Understanding Parser Combinators
UPDATE: Slides and video from my talk on this topic
In this series, we'll look at how so-called "applicative parsers" work. In order to understand something, there's nothing like building it for yourself, and so we'll create a basic parser library from scratch, and then some useful "parser combinators", and then finish off by building a complete JSON parser.
Now terms like "applicative parsers" and "parser combinators" can make this approach seem complicated, but rather than attempting to explain these concepts up front, we'll just dive in and start coding.

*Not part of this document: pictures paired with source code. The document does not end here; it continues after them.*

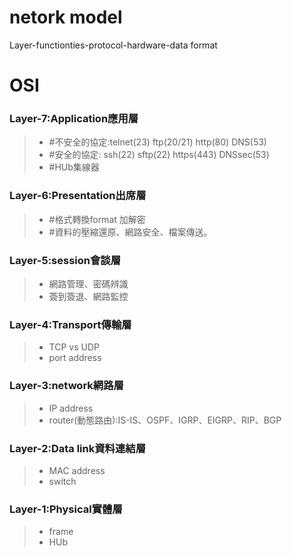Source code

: # netork model

Layer-functionties-protocol-hardware-data format

# OSI

### Layer-7:Application應用層
>* #不安全的協定:telnet(23)  ftp(20/21)  http(80)      DNS(53)
>* #安全的協定:   ssh(22)    sftp(22)   https(443)    DNSsec(53)
>* #HUb集線器

### Layer-6:Presentation出席層 
>* #格式轉換format 加解密
>* #資料的壓縮還原、網路安全、檔案傳送。

### Layer-5:session會談層
>* 網路管理、密碼辨識
>* 簽到簽退、網路監控

### Layer-4:Transport傳輸層
>* TCP vs UDP
>* port address

### Layer-3:network網路層 
>* IP address
>* router(動態路由):IS-IS、OSPF、IGRP、EIGRP、RIP、BGP

### Layer-2:Data link資料連結層
>* MAC address
>* switch

### Layer-1:Physical實體層
>* frame
>* HUb

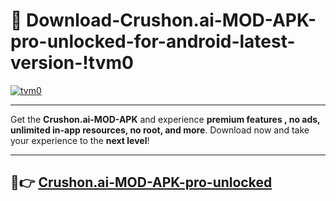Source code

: # 👯 Download-Crushon.ai-MOD-APK-pro-unlocked-for-android-latest-version-!tvm0

[![tvm0](https://i.imgur.com/nxixhi8.png)](https://appsnew.pages.dev?q=Crushon.ai+MOD+APK&ref=tvm0)

---

Get the **Crushon.ai-MOD-APK** and experience **premium features , no ads, unlimited in-app resources, no root, and more**. Download now and take your experience to the **next level**!

---

## 🚀👉 [Crushon.ai-MOD-APK-pro-unlocked](https://appsnew.pages.dev?q=Crushon.ai+MOD+APK&ref=tvm0)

We'll build up to the complex stuff incrementally via a series of implementations, where each implementation is only slightly different from the previous one. By using this approach, I hope that at each stage the design and concepts will be easy to understand, and so by the end of this series, parser combinators will have become completely demystified.
There will be four posts in this series:
- In this, the first post, we'll look at the basic concepts of parser combinators and build the core of the library.
- In the second post, we'll build up a useful library of combinators.
- In the third post, we'll work on providing helpful error messages.
- In the last post, we'll build a JSON parser using this parser library.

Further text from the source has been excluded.